Assignment » Restate all the lines below word for word, but omit the pictures.

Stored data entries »
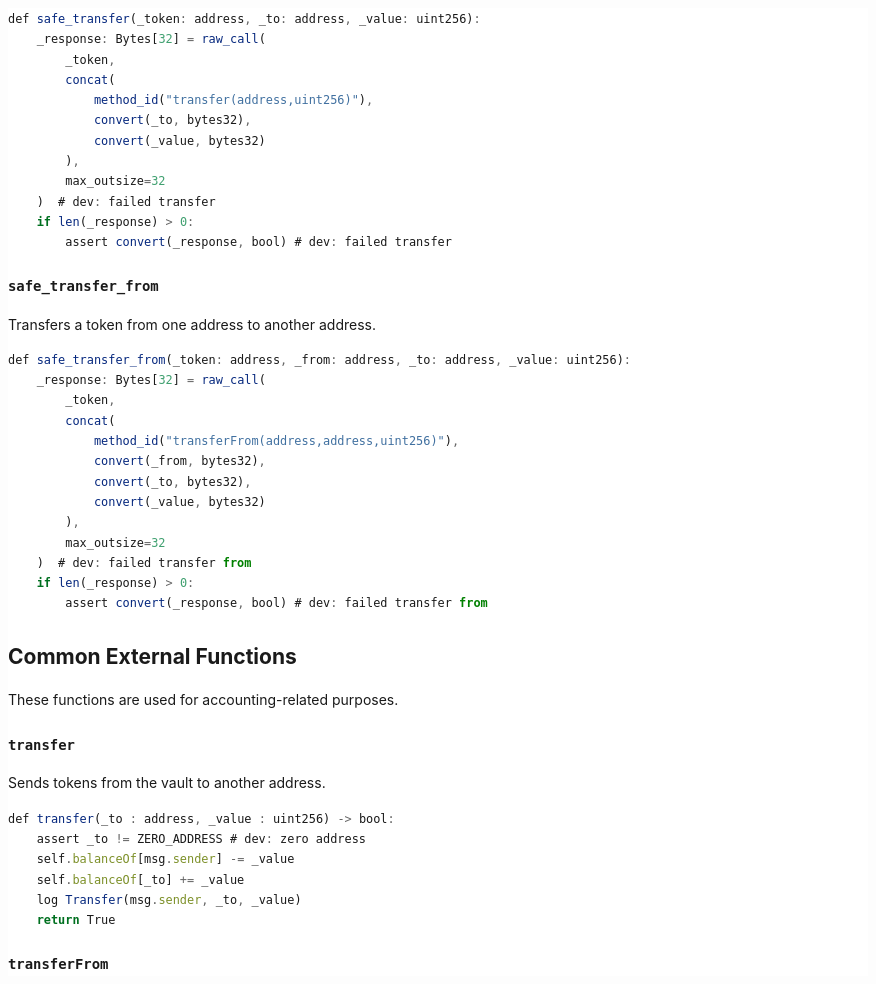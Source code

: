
 ```js
def safe_transfer(_token: address, _to: address, _value: uint256):
    _response: Bytes[32] = raw_call(
        _token,
        concat(
            method_id("transfer(address,uint256)"),
            convert(_to, bytes32),
            convert(_value, bytes32)
        ),
        max_outsize=32
    )  # dev: failed transfer
    if len(_response) > 0:
        assert convert(_response, bool) # dev: failed transfer
```

### `safe_transfer_from`

Transfers a token from one address to another address.

```js
def safe_transfer_from(_token: address, _from: address, _to: address, _value: uint256):
    _response: Bytes[32] = raw_call(
        _token,
        concat(
            method_id("transferFrom(address,address,uint256)"),
            convert(_from, bytes32),
            convert(_to, bytes32),
            convert(_value, bytes32)
        ),
        max_outsize=32
    )  # dev: failed transfer from
    if len(_response) > 0:
        assert convert(_response, bool) # dev: failed transfer from
```

## Common External Functions

These functions are used for accounting-related purposes. 

### `transfer`

Sends tokens from the vault to another address.

```js
def transfer(_to : address, _value : uint256) -> bool:
    assert _to != ZERO_ADDRESS # dev: zero address
    self.balanceOf[msg.sender] -= _value
    self.balanceOf[_to] += _value
    log Transfer(msg.sender, _to, _value)
    return True
```

### `transferFrom`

Task answer »
Source code

:
 ```js
def safe_transfer(_token: address, _to: address, _value: uint256):
    _response: Bytes[32] = raw_call(
        _token,
        concat(
            method_id("transfer(address,uint256)"),
            convert(_to, bytes32),
            convert(_value, bytes32)
        ),
        max_outsize=32
    )  # dev: failed transfer
    if len(_response) > 0:
        assert convert(_response, bool) # dev: failed transfer
```

### `safe_transfer_from`

Transfers a token from one address to another address.

```js
def safe_transfer_from(_token: address, _from: address, _to: address, _value: uint256):
    _response: Bytes[32] = raw_call(
        _token,
        concat(
            method_id("transferFrom(address,address,uint256)"),
            convert(_from, bytes32),
            convert(_to, bytes32),
            convert(_value, bytes32)
        ),
        max_outsize=32
    )  # dev: failed transfer from
    if len(_response) > 0:
        assert convert(_response, bool) # dev: failed transfer from
```

## Common External Functions

These functions are used for accounting-related purposes. 

### `transfer`

Sends tokens from the vault to another address.

```js
def transfer(_to : address, _value : uint256) -> bool:
    assert _to != ZERO_ADDRESS # dev: zero address
    self.balanceOf[msg.sender] -= _value
    self.balanceOf[_to] += _value
    log Transfer(msg.sender, _to, _value)
    return True
```

### `transferFrom`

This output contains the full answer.